A former U.S. Marine Corps Sergeant who was gravely injured in a suicide bombing outside Kabul airport recounted the “catastrophic” U.S. withdrawal from Afghanistan ad a House hearing.
Tyler Vargas-Andrews can remember in specific detail the moment that a suicide bomber attacked Kabul airport’s Abbey Gate in August 2021 amid the chaotic withdrawal from Afghanistan.
The detailed and emotional testimony was part of a House Foreign Affairs Committee hearing on the evacuation from Afghanistan. The bombing took the lives of 13 U.S. service members and more than 100 Afghans.
The Sergeant, who lost a leg, an arm, and a kidney in the attack, was one of several witnesses to provide harrowing details to Congress on the final days of America’s longest war.
He said that he and his team had a chance to shoot the bomber, but were never given permission to do so.
During the testimony, he depicted a breakdown in lines of authority that left him and his team unclear as to whether they could take out a suspected suicide bomber.
The Biden administration’s frenzied withdrawal after two decades of U.S. involvement in the war has come under immense scrutiny by Republican lawmakers, including the new chairman of the House Foreign Affairs Committee, Texas Rep.
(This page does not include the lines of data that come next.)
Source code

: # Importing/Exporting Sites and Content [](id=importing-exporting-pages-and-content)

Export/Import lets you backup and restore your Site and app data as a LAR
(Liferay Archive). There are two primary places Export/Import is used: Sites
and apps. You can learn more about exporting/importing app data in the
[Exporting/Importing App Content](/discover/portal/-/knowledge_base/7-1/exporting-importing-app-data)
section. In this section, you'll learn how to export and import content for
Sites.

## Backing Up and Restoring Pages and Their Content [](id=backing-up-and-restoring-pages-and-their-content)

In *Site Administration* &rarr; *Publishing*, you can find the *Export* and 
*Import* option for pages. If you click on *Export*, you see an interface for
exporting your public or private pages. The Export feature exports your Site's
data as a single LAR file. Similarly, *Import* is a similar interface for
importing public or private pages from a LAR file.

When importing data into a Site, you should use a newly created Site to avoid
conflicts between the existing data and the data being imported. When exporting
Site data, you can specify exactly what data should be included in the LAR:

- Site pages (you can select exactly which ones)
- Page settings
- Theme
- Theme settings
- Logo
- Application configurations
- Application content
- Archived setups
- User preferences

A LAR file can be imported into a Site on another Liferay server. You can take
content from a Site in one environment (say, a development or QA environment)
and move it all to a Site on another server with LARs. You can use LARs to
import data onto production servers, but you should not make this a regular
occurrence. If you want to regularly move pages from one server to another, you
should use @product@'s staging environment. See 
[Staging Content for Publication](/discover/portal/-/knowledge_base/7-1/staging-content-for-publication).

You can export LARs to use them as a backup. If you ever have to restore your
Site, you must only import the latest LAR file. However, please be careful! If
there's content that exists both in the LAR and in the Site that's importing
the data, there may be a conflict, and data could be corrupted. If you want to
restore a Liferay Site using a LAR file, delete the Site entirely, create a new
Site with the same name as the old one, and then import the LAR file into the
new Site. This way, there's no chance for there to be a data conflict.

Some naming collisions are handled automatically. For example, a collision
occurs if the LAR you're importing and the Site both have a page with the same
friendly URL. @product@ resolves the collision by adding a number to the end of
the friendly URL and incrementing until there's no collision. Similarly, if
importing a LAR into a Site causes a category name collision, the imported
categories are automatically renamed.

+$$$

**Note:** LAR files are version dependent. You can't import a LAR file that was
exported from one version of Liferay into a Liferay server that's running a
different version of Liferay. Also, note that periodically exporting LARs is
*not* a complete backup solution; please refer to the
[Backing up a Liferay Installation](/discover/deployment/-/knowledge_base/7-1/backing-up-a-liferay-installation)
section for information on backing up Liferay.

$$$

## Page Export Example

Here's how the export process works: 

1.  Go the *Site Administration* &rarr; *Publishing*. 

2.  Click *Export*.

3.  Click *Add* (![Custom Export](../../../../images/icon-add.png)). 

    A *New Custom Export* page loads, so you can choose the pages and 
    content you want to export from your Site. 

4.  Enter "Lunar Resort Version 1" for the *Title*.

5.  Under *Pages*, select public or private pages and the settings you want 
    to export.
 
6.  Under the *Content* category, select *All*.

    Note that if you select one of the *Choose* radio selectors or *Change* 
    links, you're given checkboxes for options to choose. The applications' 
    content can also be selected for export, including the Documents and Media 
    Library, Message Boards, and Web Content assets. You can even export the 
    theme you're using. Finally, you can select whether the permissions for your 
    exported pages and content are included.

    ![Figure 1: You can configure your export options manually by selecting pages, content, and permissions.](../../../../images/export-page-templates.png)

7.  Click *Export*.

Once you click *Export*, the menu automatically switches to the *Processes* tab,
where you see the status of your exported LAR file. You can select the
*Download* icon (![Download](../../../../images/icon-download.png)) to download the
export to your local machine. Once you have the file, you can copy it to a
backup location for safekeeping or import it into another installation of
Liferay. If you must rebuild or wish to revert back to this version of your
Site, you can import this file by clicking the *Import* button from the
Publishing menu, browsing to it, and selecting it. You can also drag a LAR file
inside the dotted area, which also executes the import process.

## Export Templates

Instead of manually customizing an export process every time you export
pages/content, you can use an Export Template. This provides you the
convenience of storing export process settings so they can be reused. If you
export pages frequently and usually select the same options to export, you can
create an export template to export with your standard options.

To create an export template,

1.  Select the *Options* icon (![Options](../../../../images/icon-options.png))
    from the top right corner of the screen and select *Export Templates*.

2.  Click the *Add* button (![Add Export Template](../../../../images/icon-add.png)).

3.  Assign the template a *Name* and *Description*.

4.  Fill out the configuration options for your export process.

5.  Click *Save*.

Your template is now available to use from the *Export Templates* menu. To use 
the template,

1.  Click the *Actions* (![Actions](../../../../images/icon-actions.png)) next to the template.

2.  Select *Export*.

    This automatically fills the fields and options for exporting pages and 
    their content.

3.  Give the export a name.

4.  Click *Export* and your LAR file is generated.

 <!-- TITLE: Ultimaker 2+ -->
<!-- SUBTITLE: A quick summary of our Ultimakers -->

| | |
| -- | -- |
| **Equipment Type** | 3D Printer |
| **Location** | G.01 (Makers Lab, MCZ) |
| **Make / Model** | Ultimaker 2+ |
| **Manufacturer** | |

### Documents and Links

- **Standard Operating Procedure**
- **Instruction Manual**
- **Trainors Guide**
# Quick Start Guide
Michael McCaul, who has vowed to investigate the matter.
However, those accusations in Congress about who is responsible for the chaotic final weeks of the United States’ presence in Afghanistan have fallen largely along party lines, with Republican lawmakers pointing fingers at the Biden administration and Democratic lawmakers casting blame on the Trump administration for the deal that set the U.S. withdrawal into motion.
Vargas-Andrews described the withdrawal as a “catastrophe,” telling lawmakers that “there was an inexcusable lack of accountability and negligence.”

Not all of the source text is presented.